Ein Beispiel dafür? In Somalia sind von Medair geschulte Selbsthilfegruppen ein voller Erfolg. Eine solche Selbsthilfegruppe umfasst zehn bis fünfzehn Mütter, die sich in regelmässigen Abständen treffen und von Medair Schulungen erhalten. Das Gelernte, z.B. gesundheitsfördernde Verhaltensänderungen, vermitteln sie dann in ihren Dörfern. Sie besuchen ehrenamtlich benachbarte Familien, um sie etwa über gutes Hygieneverhalten und ausgewogene Ernährung zu informieren. In Somalia sind rund 1154 Frauen innerhalb ihrer Gemeinschaften im Einsatz. Rund 17 000 Familien werden auf diese Weise mit lebensrettenden Gesundheitsbotschaften erreicht.

Das Modell ist simpel, aber höchst effizient. Es verringert Krankheitsraten – und rettet Menschenleben. Die freiwilligen Helferinnen bringen anderen Müttern in ihren Dörfern bei, wie sie erste Anzeichen von Atemwegsinfektionen und Malaria erkennen, wie man Moskitonetze zur Malariaprophylaxe einsetzt und wie Cholera durch ein gutes Hygieneverhalten vermieden werden kann. Auch weisen sie darauf hin, wie wichtig es ist, Kinder zu impfen und Babys in den ersten sechs Monaten ausschliesslich zu stillen.

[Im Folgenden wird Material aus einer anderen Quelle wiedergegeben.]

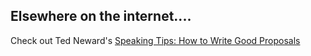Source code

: ## Elsewhere on the internet....


Check out Ted Neward's [Speaking Tips: How to Write Good Proposals](http://blogs.tedneward.com/post/speaking-tips-proposals/)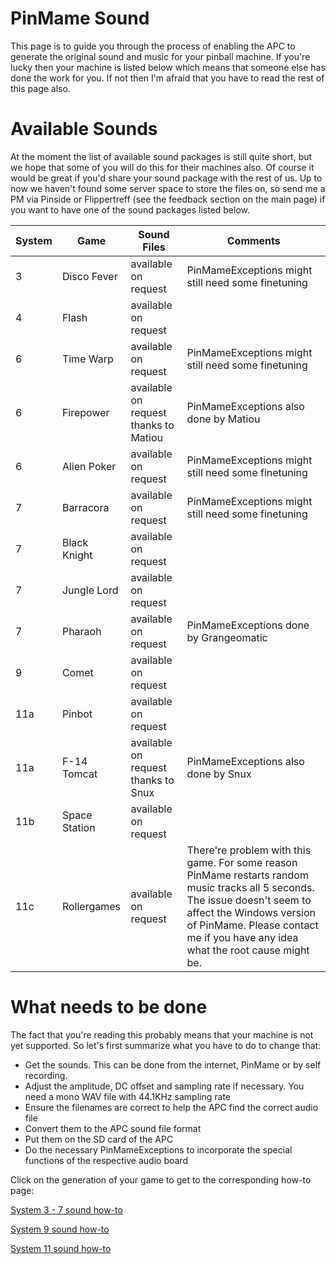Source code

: # PinMame Sound

This page is to guide you through the process of enabling the APC to generate the original sound and music for your pinball machine. 
If you're lucky then your machine is listed below which means that someone else has done the work for you. If not then I'm afraid that you have to read the rest of this page also.

# Available Sounds

At the moment the list of available sound packages is still quite short, but we hope that some of you will do this for their machines also. Of course it would be great if you'd share your sound package with the rest of us. Up to now we haven't found some server space to store the files on, so send me a PM via Pinside or Flippertreff (see the feedback section on the main page) if you want to have one of the sound packages listed below.

|System|Game| Sound Files |Comments|
|--|--|--|--|
|3|Disco Fever| available on request| PinMameExceptions might still need some finetuning |
|4|Flash| available on request| |
|6|Time Warp| available on request | PinMameExceptions might still need some finetuning |
|6|Firepower| available on request thanks to Matiou | PinMameExceptions also done by Matiou |
|6|Alien Poker| available on request | PinMameExceptions might still need some finetuning |
|7|Barracora| available on request | PinMameExceptions might still need some finetuning |
|7|Black Knight| available on request| |
|7|Jungle Lord| available on request| |
|7|Pharaoh| available on request| PinMameExceptions done by Grangeomatic |
|9|Comet|available on request| |
|11a|Pinbot| available on request| |
|11a|F-14 Tomcat| available on request thanks to Snux | PinMameExceptions also done by Snux |
|11b|Space Station| available on request| |
|11c|Rollergames| available on request| There're problem with this game. For some reason PinMame restarts random music tracks all 5 seconds. The issue doesn't seem to affect the Windows version of PinMame. Please contact me if you have any idea what the root cause might be. |

# What needs to be done

The fact that you're reading this probably means that your machine is not yet supported. So let's first summarize what you have to do to change that:

* Get the sounds. This can be done from the internet, PinMame or by self recording.
* Adjust the amplitude, DC offset and sampling rate if necessary. You need a mono WAV file with 44.1KHz sampling rate
* Ensure the filenames are correct to help the APC find the correct audio file
* Convert them to the APC sound file format
* Put them on the SD card of the APC
* Do the necessary PinMameExceptions to incorporate the special functions of the respective audio board

Click on the generation of your game to get to the corresponding how-to page:

[System 3 - 7 sound how-to](https://github.com/AmokSolderer/APC/blob/master/DOC/PinMameSound_3_7.md)

[System 9 sound how-to](https://github.com/AmokSolderer/APC/blob/master/DOC/PinMameSound_9.md)

[System 11 sound how-to](https://github.com/AmokSolderer/APC/blob/master/DOC/PinMameSound_11.md)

Unsere Mitarbeitenden, die die Müttergruppen leiten, sowie die freiwilligen Helferinnen sind voller Leidenschaft dabei. Das durfte ich bei meinem Besuch aus nächster Nähe erleben. Medair ist eine der ersten Organisationen, die dieses Müttergruppen-Modell in humanitären Krisen einsetzt. Ein solches System in komplexen, unsicheren Regionen wie Somalia zu implementieren, ist alles andere als einfach. Doch die Mühe lohnt sich. Rückt man Mütter ins Zentrum der Hilfe, passiert etwas Wunderbares: Die Frauen werden zu wichtigen Akteurinnen des Wandels in ihren Gemeinschaften. Sie sind nicht länger nur passive Hilfsempfängerinnen, sie selber sind die Hilfe.

Als humanitäre Organisation können wir die Ursachen für Konflikte und Naturkatastrophen an Orten wie Somalia nicht lösen. Wir können jedoch gemeinsam mit den Gemeinschaften, denen wir helfen, dazu beitragen, einen nachhaltigen Wandel herbeizuführen und lokale Kapazitäten für die Zukunft entwickeln. Das Wichtigste, was ich auf meiner Somalia-Reise gelernt habe, ist: Der Weg zu effektiver humanitärer Unterstützung beginnt in den Gemeinschaften und liegt in der Hilfe zur Selbsthilfe.

Wie ein roter Faden zieht sich dieser Mensch-zu-Mensch-Ansatz durch sämtliche Projekte von Medair weltweit. Auf der einen Seite stehen Menschen in Not. Auf der anderen diejenigen, die gerne helfen möchten. Das können engagierte Mitarbeitende, aber auch Partnerorganisationen oder Spenderinnen und Spender sein. Zwischen diesen Menschen gibt es eine Brücke, die den Austausch ermöglicht: Medair.